Regrets. I've had a few, and this is one of them.
What's in a Facebook name change? Plenty! Far too much! It's driving me insane.
Shakespeare was wrong, wrong, wrong, just plain wrong. A rose by any other name does not smell as sweet. In fact it may be as rank as any pond scum.
Facebook won't let you change your name for more than 60 days so beware before you make that considered impulsive name change - you have to live with it for a 60 day prison sentence or stay off social media for that period of time. I'd be happy to pay them $50 to change the thing back again!
Twitter will let me change my name, but my Twitter tag retains my maiden and married name, simply because there are so many versions of twitter tags out there that at least this combination is unique, and I can live with that as a legacy to my dear old dad who passed away a week ago today.
I really thought that I knew what I was doing. Curating my academic brand as Dr Tara Brabazon of Flinder's University so beautifully puts it. My father had wanted me to gain a PhD in my maiden name and I had thought that this was a noble idea, but I'm here to tell you something strange and profound about the journey of a woman's identity.
I'm a 63 year old Baby Boomer. Back in the day when I was a member of Women's Electoral Lobby meeting with Eva Cox et al in the Common Room at the Women's College at Sydney University, and marching on International Women's Day marches and soaking up Betty Friedan's 'Feminine Mystique', I still changed my name when I married at 22.
So, I was one name for 22 years and for 41 years of my adult psyche, the psyche that has shaped and hammered out the iron in my soul, I have labored under another name.
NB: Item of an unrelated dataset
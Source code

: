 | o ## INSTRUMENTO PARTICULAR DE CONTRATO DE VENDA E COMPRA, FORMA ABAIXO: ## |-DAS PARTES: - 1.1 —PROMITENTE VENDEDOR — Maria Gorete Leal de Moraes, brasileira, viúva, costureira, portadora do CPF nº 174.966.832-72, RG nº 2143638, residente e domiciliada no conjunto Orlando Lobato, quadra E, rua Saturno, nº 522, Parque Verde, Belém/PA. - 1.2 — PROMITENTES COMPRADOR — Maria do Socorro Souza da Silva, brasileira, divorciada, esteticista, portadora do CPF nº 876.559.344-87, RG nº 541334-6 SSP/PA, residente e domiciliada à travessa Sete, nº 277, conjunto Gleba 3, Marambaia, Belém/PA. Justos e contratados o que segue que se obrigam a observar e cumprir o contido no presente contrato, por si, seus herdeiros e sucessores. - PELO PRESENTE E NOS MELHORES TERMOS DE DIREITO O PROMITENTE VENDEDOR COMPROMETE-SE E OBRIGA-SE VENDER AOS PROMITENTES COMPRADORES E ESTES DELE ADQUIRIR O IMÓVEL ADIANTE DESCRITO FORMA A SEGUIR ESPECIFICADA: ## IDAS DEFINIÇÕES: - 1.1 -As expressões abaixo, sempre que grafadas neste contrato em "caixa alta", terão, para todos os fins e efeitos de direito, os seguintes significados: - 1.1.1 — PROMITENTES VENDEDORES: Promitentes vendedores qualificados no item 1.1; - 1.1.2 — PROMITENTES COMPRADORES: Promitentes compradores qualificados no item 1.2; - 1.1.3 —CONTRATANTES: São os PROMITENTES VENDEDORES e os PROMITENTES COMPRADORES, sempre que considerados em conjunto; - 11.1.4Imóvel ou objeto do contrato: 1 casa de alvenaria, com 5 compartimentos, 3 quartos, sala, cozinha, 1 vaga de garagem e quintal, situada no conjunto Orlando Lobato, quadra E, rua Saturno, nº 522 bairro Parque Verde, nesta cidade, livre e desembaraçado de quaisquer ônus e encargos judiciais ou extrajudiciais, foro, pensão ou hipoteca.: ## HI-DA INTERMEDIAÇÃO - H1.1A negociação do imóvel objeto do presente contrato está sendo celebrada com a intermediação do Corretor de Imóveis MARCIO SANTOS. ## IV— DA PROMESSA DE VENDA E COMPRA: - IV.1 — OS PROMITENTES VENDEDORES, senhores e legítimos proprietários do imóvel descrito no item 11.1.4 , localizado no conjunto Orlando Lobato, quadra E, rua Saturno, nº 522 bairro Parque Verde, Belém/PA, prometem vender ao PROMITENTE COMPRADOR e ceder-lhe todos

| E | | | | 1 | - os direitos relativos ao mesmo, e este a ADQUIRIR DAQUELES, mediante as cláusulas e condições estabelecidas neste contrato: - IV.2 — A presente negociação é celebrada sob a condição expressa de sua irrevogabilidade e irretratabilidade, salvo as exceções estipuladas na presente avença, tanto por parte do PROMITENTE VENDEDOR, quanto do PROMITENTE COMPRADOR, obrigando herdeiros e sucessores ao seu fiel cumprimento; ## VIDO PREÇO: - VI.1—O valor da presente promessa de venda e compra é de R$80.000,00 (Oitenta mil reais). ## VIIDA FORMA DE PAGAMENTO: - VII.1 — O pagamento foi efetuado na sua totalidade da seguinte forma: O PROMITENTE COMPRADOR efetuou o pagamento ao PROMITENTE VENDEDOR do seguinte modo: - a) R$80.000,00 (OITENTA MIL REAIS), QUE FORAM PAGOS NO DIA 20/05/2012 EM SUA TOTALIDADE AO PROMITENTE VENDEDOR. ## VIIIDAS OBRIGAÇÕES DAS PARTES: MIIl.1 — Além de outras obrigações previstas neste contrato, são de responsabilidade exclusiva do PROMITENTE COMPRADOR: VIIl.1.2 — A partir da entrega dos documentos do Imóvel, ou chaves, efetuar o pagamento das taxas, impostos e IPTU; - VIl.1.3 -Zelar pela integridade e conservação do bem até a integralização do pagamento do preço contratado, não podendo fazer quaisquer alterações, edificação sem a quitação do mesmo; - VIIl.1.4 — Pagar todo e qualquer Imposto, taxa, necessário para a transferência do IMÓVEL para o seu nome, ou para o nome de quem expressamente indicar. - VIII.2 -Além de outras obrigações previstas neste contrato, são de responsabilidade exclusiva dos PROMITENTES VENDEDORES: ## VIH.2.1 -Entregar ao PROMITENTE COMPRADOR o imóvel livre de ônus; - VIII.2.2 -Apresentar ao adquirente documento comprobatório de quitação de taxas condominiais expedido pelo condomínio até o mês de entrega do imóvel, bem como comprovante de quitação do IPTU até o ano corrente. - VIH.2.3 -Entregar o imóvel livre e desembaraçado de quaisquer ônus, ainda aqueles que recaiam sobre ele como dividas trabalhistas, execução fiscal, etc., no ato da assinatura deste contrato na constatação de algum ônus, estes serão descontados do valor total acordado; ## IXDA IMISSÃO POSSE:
I had the inspired idea to hyphenate the two names - my birth name and my married name, but I hate it. I feel as if I have totally lost my identity. I don't know WHO that person is. I look at that name and I can't grow into it. I recognise the bits, but the whole simply cannot come together. It does not knit itself together for me.
I also have the added complication of having been born overseas so to apply to have my name changed back to my maiden name would have involved applying as some kind of alien!
A curious thing happened when I made that Facebook name change. Suddenly my Outlook emails started coming to me in the hyphenated name as well.
I don't know how many days I have left to go, but I'm counting them down.
Then I'll have the added problem. Will I be 'Steph' or 'Stephanie'? Will be casual or formal? What persona do I want to present?
No wonder my PhD field is auto/biography - a combination of English and anthropology! The perfect academic puddle to find myself tottering towards death in.